Recorded information —
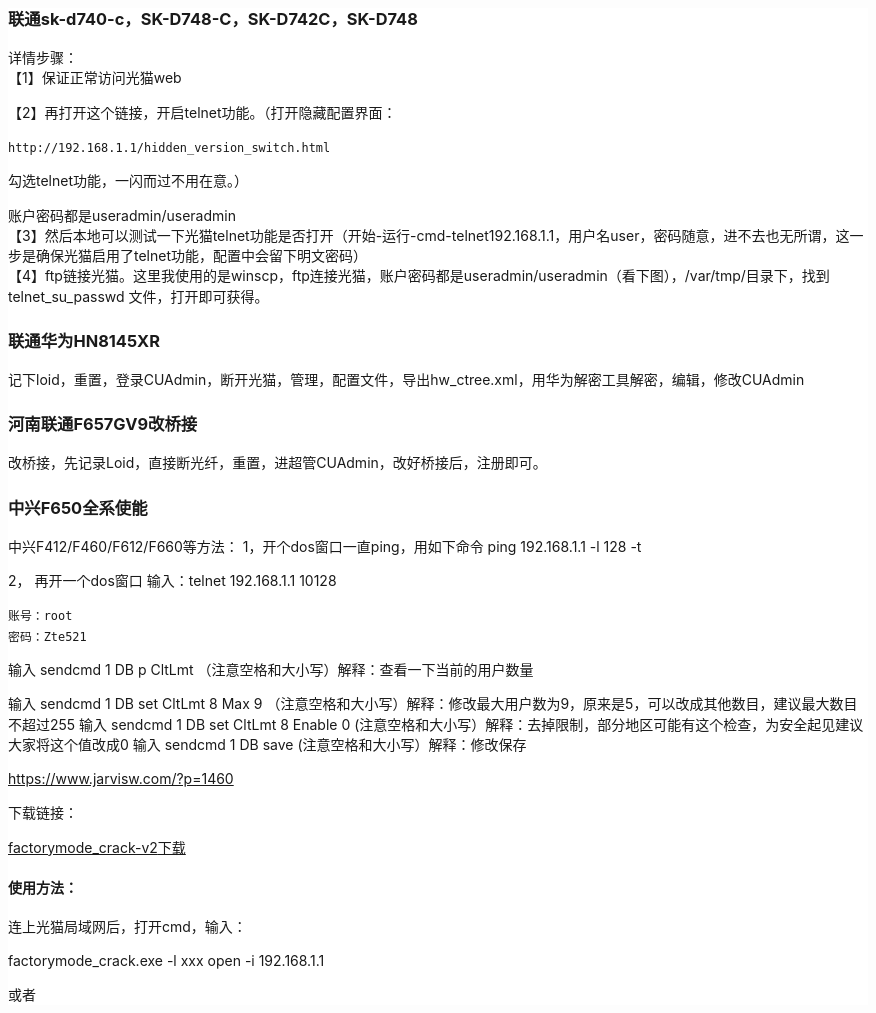 
### 联通sk-d740-c，SK-D748-C，SK-D742C，SK-D748
详情步骤：  
【1】保证正常访问光猫web  

【2】再打开这个链接，开启telnet功能。（打开隐藏配置界面：
```
http://192.168.1.1/hidden_version_switch.html
```
勾选telnet功能，一闪而过不用在意。）  

账户密码都是useradmin/useradmin  
【3】然后本地可以测试一下光猫telnet功能是否打开（开始-运行-cmd-telnet192.168.1.1，用户名user，密码随意，进不去也无所谓，这一步是确保光猫启用了telnet功能，配置中会留下明文密码）  
【4】ftp链接光猫。这里我使用的是winscp，ftp连接光猫，账户密码都是useradmin/useradmin（看下图），/var/tmp/目录下，找到telnet_su_passwd 文件，打开即可获得。

### 联通华为HN8145XR
记下loid，重置，登录CUAdmin，断开光猫，管理，配置文件，导出hw_ctree.xml，用华为解密工具解密，编辑，修改CUAdmin


### 河南联通F657GV9改桥接

改桥接，先记录Loid，直接断光纤，重置，进超管CUAdmin，改好桥接后，注册即可。

### 中兴F650全系使能


 中兴F412/F460/F612/F660等方法：
1，开个dos窗口一直ping，用如下命令
    ping 192.168.1.1 -l 128 -t

2，   再开一个dos窗口
    输入：telnet 192.168.1.1 10128

    账号：root
    密码：Zte521
输入 sendcmd 1 DB p CltLmt （注意空格和大小写）解释：查看一下当前的用户数量
 
输入 sendcmd 1 DB set CltLmt 8 Max 9 （注意空格和大小写）解释：修改最大用户数为9，原来是5，可以改成其他数目，建议最大数目不超过255
输入 sendcmd 1 DB set CltLmt 8 Enable 0  (注意空格和大小写）解释：去掉限制，部分地区可能有这个检查，为安全起见建议大家将这个值改成0
输入 sendcmd 1 DB save  (注意空格和大小写）解释：修改保存

https://www.jarvisw.com/?p=1460

下载链接：

[factorymode_crack-v2](https://www.jarvisw.com/wp-content/uploads/2021/11/factorymode_crack-1.rar)[下载](https://www.jarvisw.com/wp-content/uploads/2021/11/factorymode_crack-1.rar)

#### 使用方法：

连上光猫局域网后，打开cmd，输入：

factorymode_crack.exe -l xxx open -i 192.168.1.1

或者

Problem to solve —
Every line between the one holding "1，开个dos窗口一直ping，用如下命令" and the end of the listing above, inclusive, must be transcribed exactly; omit all others.

Expected answer —
1，开个dos窗口一直ping，用如下命令
    ping 192.168.1.1 -l 128 -t

2，   再开一个dos窗口
    输入：telnet 192.168.1.1 10128

    账号：root
    密码：Zte521
输入 sendcmd 1 DB p CltLmt （注意空格和大小写）解释：查看一下当前的用户数量
 
输入 sendcmd 1 DB set CltLmt 8 Max 9 （注意空格和大小写）解释：修改最大用户数为9，原来是5，可以改成其他数目，建议最大数目不超过255
输入 sendcmd 1 DB set CltLmt 8 Enable 0  (注意空格和大小写）解释：去掉限制，部分地区可能有这个检查，为安全起见建议大家将这个值改成0
输入 sendcmd 1 DB save  (注意空格和大小写）解释：修改保存

https://www.jarvisw.com/?p=1460

下载链接：

[factorymode_crack-v2](https://www.jarvisw.com/wp-content/uploads/2021/11/factorymode_crack-1.rar)[下载](https://www.jarvisw.com/wp-content/uploads/2021/11/factorymode_crack-1.rar)

#### 使用方法：

连上光猫局域网后，打开cmd，输入：

factorymode_crack.exe -l xxx open -i 192.168.1.1

或者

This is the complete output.